_What to work on:_
Records follow. Pull out every line that contains "string".

:: Provided entries ::

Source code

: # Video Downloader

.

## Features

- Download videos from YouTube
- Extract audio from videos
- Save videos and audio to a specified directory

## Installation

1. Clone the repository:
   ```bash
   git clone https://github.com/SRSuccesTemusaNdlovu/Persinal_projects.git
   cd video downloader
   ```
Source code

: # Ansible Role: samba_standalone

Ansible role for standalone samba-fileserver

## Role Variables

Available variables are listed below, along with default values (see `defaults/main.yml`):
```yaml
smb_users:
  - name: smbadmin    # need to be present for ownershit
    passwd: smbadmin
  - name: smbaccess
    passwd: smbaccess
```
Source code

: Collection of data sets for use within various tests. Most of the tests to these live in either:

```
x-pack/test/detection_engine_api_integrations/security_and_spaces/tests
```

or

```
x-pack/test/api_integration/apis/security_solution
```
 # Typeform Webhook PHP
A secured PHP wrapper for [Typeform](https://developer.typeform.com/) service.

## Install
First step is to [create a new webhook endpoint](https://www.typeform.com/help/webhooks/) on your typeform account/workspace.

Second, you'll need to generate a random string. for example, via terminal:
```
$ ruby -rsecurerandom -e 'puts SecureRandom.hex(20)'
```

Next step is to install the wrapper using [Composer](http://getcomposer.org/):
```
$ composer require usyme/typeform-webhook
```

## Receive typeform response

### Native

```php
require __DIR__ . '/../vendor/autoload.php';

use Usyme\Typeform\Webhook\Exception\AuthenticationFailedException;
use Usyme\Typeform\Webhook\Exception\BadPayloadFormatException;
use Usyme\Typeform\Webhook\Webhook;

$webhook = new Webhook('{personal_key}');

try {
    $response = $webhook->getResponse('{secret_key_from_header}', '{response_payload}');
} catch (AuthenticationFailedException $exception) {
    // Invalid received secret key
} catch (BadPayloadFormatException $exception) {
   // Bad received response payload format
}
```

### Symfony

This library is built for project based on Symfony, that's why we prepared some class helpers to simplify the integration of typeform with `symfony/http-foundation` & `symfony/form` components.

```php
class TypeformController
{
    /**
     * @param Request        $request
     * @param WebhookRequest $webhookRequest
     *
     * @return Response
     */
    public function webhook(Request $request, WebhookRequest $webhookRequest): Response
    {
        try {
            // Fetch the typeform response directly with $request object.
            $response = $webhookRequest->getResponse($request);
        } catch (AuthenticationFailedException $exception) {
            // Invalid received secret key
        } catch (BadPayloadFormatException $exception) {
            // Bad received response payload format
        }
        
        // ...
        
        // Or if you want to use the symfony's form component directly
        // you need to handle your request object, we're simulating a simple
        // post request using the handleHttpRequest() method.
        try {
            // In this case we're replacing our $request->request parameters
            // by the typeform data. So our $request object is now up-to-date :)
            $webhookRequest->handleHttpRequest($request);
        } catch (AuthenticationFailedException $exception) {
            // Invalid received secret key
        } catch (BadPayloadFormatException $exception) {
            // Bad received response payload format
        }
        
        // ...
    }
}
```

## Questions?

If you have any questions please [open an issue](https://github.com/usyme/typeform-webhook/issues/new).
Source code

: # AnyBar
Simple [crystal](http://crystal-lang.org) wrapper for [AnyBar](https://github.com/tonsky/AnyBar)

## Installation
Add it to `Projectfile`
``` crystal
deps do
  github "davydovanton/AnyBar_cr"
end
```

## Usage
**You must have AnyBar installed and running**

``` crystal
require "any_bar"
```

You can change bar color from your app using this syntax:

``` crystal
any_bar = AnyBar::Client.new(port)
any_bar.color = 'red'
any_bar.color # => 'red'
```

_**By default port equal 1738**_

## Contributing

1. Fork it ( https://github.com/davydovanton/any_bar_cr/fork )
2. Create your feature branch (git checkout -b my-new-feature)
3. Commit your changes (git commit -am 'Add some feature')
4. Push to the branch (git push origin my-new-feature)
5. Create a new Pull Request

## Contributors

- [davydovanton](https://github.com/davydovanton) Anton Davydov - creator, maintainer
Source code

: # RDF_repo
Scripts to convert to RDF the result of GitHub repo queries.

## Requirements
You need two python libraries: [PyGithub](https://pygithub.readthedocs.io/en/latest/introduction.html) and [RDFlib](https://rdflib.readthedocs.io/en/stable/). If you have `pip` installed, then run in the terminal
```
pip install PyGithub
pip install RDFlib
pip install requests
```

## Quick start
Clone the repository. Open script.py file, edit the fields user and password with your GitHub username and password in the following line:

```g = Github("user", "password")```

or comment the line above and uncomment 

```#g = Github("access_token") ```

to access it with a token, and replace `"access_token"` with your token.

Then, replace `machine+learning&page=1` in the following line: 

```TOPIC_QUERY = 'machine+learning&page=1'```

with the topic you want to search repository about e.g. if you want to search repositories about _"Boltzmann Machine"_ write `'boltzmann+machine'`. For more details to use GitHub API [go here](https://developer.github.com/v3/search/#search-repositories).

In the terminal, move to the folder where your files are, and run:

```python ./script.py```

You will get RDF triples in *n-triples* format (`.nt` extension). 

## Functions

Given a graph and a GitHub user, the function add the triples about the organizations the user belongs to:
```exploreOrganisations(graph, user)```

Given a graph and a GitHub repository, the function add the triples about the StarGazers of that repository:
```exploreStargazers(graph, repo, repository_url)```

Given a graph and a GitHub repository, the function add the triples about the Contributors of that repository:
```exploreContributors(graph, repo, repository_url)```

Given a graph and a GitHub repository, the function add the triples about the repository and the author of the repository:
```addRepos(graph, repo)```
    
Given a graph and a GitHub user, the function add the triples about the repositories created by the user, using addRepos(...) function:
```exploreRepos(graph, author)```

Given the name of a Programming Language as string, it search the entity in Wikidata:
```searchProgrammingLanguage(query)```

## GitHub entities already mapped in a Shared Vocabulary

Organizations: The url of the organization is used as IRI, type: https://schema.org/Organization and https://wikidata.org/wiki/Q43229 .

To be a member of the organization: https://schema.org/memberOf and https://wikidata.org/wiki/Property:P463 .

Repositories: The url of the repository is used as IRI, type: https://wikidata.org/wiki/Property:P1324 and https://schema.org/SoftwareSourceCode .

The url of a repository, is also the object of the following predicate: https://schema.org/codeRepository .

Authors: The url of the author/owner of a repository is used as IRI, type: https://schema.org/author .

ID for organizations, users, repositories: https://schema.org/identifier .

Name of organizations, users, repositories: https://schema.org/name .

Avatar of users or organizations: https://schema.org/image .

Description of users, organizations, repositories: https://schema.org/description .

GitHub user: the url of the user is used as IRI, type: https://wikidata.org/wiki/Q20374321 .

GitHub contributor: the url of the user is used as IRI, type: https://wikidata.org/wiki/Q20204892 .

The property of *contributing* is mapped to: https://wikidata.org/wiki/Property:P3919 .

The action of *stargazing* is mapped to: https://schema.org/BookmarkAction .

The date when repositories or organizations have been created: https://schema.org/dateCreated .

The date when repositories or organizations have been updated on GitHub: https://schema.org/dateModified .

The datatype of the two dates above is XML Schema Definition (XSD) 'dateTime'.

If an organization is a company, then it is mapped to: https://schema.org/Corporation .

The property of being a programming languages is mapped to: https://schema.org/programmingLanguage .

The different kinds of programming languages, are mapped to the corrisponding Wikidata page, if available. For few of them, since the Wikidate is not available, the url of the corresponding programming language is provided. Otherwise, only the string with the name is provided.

:::

_Output for this exercise:_
Second, you'll need to generate a random string. for example, via terminal:
Given the name of a Programming Language as string, it search the entity in Wikidata:
The different kinds of programming languages, are mapped to the corrisponding Wikidata page, if available. For few of them, since the Wikidate is not available, the url of the corresponding programming language is provided. Otherwise, only the string with the name is provided.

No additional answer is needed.